CORAL GABLES, FL (November 17, 2009) — In today’s world, legal issues and controversies are not only tried in the court of law, but also in the “court” of public opinion. However, corporate lawyers tend to separate legal activities from public relations strategies. In addition, they have often viewed media issues as separate from those involved in providing legal advice.
Given today’s savvy media culture, “no comment” is no longer a viable strategy. Nevertheless, there are small indications that some corporate lawyers are adapting to the new environment by helping their clients manage the public relations impact of their legal controversies. However, up to now there has been little systematic evidence gathered on this new trend and its implications.
University of Miami Law Professor Michele DeStefano Beardslee has used this platform to analyze the following in her new research; (1) how the court of public opinion affects legal controversies of large publicly traded corporations that have high demand for legal services; (2) how the intersection of public relations and law is managed by general counsels of these corporations, and (3) what ought to be lawyers’ ethical obligations, if any, in this extra-judicial court.
Her paper titled, “Advocacy in the Court of Public Opinion Installment I: Broadening the Role of Corporate Attorneys” attempts to investigate these questions. Beardslee sent a questionnaire to all general counsels of the S&P 500 (which elicited a 28% response rate) and conducted fifty-seven interviews with general counsels of S&P 500 corporations, law firm partners, and public relations consultants.

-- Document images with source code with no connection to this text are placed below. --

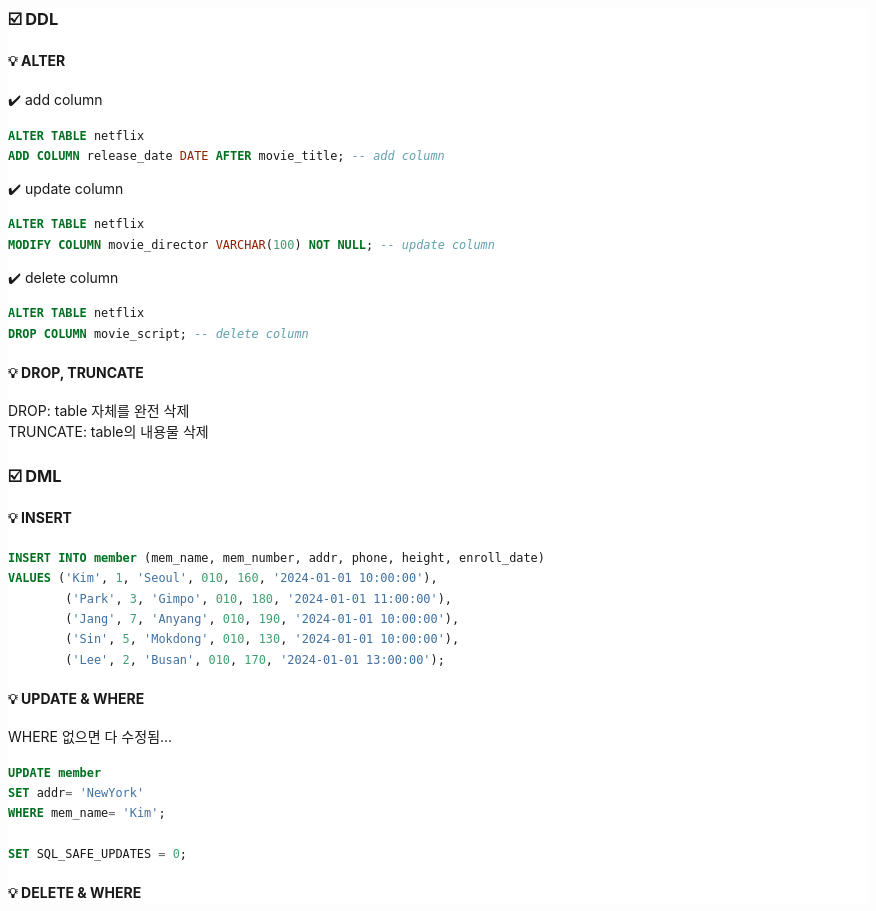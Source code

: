 ### ☑️ DDL

#### 💡 ALTER

✔️ add column <br>

```sql
ALTER TABLE netflix
ADD COLUMN release_date DATE AFTER movie_title; -- add column
```

✔️ update column <br>

```sql
ALTER TABLE netflix
MODIFY COLUMN movie_director VARCHAR(100) NOT NULL; -- update column
```

✔️ delete column <br>

```sql
ALTER TABLE netflix
DROP COLUMN movie_script; -- delete column
```

#### 💡 DROP, TRUNCATE

DROP: table 자체를 완전 삭제 <br>
TRUNCATE: table의 내용물 삭제 <br>

### ☑️ DML

#### 💡 INSERT

```sql
INSERT INTO member (mem_name, mem_number, addr, phone, height, enroll_date)
VALUES ('Kim', 1, 'Seoul', 010, 160, '2024-01-01 10:00:00'),
		('Park', 3, 'Gimpo', 010, 180, '2024-01-01 11:00:00'),
		('Jang', 7, 'Anyang', 010, 190, '2024-01-01 10:00:00'),
		('Sin', 5, 'Mokdong', 010, 130, '2024-01-01 10:00:00'),
		('Lee', 2, 'Busan', 010, 170, '2024-01-01 13:00:00');
```

#### 💡 UPDATE & WHERE

WHERE 없으면 다 수정됨... <br>

```sql
UPDATE member
SET addr= 'NewYork'
WHERE mem_name= 'Kim';

SET SQL_SAFE_UPDATES = 0;
```

#### 💡 DELETE & WHERE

The research is being published by the Georgetown Journal of Legal Ethics and is available now. The preliminary findings from this study will appear in two installments to be published in forthcoming issues of the Georgetown Journal of Legal Ethics. In the first installment, the researcher focuses on how public opinion can shape and affect legal controversies. It also discusses how corporate attorneys manage legal PR for their clients. In the second installment, Prof. Beardslee highlights some examples of wrongdoing by corporate attorneys. Due to the fact that professional guidelines put the spotlight on the wrong place and on the wrong subjects, they become irrelevant to corporate practice as it pertains to public relations.